Unfiltered Story #40280

VA, USA | Unfiltered

Me: Hi, where could I find mouse traps?

Employee: What are they used for?

Me: Uhhh……to catch mice

Unfiltered Story #40271

Peterborough, ON, Canada | Unfiltered

Coworker: *books at least 3 days off every week (including weekends) for months on end*

Manager: *always gives them to her no matter what*

Coworker: “I just don’t understand why [manager] doesn’t give me more shifts…”

Unfiltered Story #40270

USA | Unfiltered

I am an 18 year old, new nursing student at my local college. We are doing our first ever med pass and being a nervous wreck, I make a small error in my dosage calculation. The instructor is pretty laid back.

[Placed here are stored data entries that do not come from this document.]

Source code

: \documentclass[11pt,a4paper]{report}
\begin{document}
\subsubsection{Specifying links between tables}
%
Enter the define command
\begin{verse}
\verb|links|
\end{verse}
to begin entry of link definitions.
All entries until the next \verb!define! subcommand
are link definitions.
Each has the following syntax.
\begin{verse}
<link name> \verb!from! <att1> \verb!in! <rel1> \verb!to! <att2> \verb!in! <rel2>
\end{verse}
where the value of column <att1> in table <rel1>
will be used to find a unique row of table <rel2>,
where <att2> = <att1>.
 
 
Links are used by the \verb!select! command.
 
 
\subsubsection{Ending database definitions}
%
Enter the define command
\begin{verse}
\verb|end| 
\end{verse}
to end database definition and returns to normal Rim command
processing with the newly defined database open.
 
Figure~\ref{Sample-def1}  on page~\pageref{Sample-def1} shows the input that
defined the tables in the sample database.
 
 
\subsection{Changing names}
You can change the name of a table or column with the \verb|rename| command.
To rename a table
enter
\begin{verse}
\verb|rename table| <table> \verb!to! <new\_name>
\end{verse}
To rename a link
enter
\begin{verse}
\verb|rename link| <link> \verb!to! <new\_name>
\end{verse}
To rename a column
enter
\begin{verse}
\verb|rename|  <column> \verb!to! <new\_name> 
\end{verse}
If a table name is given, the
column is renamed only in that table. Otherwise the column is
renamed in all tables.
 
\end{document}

Me: “I will give half a tablet.”

Instructor: “Who in the world taught you how to do math?!”

Me: “Your mom.”

He looks at me like I am insane before realizing that I graduated from the high school his mother teaches math at. Yes, she really did teach me Algebra 1. We had a good laugh about it.

Unfiltered Story #40269

Arlington, Tx | Unfiltered

I work during the night shift with one of my co-workers since its our big shipment coming in. There was a drunk guy outside staring at the window when out of no where he starts to talk to it in a deep conversation. Me and my co-worker look at each other confused. Then he walks away. Hours pass when the drunk guy comes back out of no where he comes up to me and says, “Not being gay or nothing but we guys need to touch our self everyday just to feel good, you know?” I look at my co-worker and start laughing. I told my other co-workers about it and it becomes a funny story for the next month.

Unfiltered Story #40278

Stillwater, OK, USA | Unfiltered

(While waiting on my boyfriend to get a haircut, two men enter the salon speaking a different language. This is nothing unusual to me since the university in town has many international students. One later gets called back to get a haircut and I overhear this exchange:)

Hair Dresser: “so where are you two from?”

Customer: “We’re from South Africa.”

Hair Dresser: “Ooooh, are you guys here with the circus?”

(There’s not even a circus in town, to my knowledge)

Customer: “No we go to school here.”

(Thankfully, he didn’t seem upset, but maybe a little confused as to how someone could say such a thing!)